(TASK ITEM):
Check every line below for the string "prismjs". Copy the ones that have it.

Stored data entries
━━━

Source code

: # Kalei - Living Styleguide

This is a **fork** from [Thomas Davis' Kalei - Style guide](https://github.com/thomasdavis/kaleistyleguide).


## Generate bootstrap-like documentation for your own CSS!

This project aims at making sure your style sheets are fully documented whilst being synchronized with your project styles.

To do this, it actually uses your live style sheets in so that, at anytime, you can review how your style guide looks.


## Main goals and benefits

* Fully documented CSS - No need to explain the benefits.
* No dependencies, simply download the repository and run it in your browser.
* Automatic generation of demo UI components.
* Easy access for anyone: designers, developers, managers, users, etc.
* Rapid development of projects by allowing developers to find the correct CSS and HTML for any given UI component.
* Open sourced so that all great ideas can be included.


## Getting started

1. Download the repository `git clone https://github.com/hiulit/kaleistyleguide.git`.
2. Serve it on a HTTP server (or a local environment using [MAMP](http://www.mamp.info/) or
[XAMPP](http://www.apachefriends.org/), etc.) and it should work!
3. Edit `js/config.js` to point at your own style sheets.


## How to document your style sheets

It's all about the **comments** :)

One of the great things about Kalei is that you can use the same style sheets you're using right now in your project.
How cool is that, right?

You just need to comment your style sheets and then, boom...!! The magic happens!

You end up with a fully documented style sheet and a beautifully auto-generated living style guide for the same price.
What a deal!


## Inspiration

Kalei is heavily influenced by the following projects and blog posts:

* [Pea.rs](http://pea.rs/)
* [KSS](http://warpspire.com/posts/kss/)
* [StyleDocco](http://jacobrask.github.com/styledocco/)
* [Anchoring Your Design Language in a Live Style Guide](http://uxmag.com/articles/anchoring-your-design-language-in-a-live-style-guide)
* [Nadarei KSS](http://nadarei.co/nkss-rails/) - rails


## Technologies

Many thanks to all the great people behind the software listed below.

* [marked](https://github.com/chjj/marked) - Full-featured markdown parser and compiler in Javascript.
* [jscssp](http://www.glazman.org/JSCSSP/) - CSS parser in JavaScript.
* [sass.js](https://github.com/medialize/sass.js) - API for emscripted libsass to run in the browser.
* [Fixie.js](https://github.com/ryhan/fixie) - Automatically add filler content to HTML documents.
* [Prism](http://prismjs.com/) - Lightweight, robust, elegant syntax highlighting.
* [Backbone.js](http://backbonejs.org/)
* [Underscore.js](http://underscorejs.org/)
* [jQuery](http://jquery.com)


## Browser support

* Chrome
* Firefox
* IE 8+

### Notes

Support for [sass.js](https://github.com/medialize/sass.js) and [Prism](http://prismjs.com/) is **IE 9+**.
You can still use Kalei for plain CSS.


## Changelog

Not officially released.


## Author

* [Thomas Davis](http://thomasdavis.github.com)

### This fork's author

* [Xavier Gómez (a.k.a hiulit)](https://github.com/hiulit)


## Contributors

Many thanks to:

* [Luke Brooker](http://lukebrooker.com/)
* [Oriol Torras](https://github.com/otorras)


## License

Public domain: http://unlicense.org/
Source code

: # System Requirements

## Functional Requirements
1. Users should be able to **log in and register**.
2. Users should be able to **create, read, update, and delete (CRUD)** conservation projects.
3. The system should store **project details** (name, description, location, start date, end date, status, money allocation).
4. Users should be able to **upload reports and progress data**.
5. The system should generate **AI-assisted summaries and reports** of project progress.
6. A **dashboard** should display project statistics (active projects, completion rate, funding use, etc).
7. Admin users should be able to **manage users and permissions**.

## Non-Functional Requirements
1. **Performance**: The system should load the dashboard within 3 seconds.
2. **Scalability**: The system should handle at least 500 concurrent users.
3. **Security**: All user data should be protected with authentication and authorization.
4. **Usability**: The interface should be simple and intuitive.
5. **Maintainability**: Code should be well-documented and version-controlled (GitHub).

━━━

(SOLUTION FOR THIS TASK):
* [Prism](http://prismjs.com/) - Lightweight, robust, elegant syntax highlighting.
Support for [sass.js](https://github.com/medialize/sass.js) and [Prism](http://prismjs.com/) is **IE 9+**.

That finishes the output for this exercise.